▸ **ENTRIES SUPPLIED**
-----

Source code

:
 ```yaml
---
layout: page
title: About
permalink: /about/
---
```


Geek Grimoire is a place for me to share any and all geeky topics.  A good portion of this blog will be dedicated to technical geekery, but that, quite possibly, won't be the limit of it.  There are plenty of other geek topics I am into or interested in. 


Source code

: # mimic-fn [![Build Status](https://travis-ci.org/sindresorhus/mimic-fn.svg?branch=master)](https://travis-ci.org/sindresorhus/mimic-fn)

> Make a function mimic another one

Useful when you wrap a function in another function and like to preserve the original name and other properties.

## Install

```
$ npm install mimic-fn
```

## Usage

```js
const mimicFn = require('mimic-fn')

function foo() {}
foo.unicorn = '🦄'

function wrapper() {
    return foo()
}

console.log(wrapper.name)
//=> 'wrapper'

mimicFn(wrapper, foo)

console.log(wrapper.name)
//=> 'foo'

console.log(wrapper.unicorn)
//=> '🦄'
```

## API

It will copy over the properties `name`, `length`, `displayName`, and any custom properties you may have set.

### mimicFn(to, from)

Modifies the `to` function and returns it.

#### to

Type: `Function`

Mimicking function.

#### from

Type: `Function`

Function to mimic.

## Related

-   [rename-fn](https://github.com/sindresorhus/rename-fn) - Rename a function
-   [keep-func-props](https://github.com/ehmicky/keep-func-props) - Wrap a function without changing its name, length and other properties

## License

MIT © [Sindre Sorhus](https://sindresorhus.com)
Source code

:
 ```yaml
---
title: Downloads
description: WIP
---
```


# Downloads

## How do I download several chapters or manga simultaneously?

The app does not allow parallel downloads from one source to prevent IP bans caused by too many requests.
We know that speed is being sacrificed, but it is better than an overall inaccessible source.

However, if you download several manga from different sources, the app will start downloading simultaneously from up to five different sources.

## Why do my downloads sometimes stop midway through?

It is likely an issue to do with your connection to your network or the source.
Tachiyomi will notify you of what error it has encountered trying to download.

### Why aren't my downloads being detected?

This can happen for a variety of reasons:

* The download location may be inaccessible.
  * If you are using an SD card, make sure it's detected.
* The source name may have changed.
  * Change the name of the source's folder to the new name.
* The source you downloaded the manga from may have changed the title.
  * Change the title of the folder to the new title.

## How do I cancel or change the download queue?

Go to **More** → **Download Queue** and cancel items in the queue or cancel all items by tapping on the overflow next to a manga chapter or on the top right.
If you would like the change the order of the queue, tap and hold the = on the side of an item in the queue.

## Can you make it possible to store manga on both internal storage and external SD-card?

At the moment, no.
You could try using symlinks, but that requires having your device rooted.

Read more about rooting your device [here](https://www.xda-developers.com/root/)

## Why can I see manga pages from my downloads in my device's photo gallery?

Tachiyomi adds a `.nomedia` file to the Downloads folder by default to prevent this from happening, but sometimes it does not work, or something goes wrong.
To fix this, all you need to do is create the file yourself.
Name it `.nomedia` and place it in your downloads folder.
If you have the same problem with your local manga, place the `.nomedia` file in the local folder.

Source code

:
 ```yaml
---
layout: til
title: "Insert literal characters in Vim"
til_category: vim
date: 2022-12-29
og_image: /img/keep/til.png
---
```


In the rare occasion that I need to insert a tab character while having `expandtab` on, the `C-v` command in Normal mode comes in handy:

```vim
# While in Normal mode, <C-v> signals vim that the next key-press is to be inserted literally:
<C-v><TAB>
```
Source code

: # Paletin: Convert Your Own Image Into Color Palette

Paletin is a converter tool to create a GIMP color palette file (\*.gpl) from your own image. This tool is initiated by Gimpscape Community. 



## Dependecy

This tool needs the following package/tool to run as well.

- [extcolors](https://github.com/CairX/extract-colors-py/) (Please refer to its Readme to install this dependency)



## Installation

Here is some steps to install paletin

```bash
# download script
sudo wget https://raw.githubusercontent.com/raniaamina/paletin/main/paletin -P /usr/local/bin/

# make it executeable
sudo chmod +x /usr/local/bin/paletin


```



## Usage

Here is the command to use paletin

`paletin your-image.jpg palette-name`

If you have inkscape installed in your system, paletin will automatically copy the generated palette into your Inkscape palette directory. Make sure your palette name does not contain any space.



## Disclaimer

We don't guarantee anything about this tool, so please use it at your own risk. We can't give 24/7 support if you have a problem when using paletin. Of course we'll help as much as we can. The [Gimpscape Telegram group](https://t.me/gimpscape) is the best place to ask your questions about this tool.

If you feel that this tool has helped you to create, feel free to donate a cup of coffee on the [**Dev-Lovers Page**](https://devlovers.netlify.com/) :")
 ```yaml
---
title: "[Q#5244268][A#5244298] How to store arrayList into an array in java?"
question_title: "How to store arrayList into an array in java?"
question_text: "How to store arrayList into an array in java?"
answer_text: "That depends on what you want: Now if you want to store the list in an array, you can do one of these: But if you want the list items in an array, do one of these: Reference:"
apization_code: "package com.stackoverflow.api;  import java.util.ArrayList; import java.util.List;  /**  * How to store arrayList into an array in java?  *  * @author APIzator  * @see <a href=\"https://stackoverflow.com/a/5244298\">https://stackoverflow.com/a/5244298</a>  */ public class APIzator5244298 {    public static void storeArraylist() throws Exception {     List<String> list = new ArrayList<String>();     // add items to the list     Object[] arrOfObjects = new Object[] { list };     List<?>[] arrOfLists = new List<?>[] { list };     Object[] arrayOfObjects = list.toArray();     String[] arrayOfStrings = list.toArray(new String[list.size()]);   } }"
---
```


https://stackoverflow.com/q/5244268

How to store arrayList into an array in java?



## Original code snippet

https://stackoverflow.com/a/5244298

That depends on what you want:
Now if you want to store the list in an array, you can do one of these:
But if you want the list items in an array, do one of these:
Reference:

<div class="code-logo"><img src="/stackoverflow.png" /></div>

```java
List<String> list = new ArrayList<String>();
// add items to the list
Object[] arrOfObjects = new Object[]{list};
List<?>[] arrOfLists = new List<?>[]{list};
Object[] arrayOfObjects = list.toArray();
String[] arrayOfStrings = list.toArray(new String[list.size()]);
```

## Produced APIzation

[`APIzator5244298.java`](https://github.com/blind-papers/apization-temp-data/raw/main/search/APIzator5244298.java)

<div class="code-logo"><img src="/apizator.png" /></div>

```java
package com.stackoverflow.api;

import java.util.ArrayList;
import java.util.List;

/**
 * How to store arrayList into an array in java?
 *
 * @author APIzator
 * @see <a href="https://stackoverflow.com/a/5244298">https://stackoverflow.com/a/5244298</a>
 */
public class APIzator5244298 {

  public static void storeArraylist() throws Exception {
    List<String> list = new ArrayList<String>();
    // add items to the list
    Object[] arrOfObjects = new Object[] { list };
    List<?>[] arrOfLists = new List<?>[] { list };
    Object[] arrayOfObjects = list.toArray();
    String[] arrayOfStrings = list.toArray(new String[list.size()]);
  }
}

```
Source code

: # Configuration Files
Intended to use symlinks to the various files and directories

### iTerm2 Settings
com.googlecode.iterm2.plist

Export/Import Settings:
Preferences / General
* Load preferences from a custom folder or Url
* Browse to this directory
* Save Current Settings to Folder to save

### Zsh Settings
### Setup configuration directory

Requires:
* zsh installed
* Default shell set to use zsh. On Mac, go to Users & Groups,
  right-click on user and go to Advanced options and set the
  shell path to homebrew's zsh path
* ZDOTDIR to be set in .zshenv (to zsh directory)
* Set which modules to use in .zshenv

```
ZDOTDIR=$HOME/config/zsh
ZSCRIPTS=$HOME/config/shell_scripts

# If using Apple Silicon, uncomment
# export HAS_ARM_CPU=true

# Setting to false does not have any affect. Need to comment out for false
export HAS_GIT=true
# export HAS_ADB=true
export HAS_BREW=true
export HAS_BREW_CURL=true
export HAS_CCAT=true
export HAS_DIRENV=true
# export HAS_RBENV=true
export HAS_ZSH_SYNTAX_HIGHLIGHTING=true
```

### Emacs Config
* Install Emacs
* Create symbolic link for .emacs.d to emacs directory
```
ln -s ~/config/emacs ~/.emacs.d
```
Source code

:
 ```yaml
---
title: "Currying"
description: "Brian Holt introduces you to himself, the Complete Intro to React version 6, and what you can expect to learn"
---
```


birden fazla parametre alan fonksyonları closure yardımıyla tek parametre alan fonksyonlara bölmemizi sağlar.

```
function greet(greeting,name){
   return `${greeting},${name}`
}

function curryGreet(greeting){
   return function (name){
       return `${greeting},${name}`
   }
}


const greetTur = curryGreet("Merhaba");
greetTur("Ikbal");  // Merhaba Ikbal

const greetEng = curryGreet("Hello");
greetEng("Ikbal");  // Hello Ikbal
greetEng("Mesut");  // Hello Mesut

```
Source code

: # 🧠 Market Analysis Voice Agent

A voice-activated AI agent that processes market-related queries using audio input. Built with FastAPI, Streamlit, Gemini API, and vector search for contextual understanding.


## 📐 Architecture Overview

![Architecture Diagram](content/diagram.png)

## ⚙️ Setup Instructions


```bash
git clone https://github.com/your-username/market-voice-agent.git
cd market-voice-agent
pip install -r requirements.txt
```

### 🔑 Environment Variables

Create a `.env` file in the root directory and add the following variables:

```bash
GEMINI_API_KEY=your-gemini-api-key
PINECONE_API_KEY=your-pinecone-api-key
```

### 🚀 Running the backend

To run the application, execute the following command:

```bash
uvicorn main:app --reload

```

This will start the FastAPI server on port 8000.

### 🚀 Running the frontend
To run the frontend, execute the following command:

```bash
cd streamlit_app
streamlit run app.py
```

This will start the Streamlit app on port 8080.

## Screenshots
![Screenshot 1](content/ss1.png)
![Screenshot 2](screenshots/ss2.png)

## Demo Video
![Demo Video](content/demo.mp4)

-----

▸ **WHAT YOU HAVE TO DO**
Show each line of the material above where "length" occurs.

▸ **SOLUTION**
It will copy over the properties `name`, `length`, `displayName`, and any custom properties you may have set.
-   [keep-func-props](https://github.com/ehmicky/keep-func-props) - Wrap a function without changing its name, length and other properties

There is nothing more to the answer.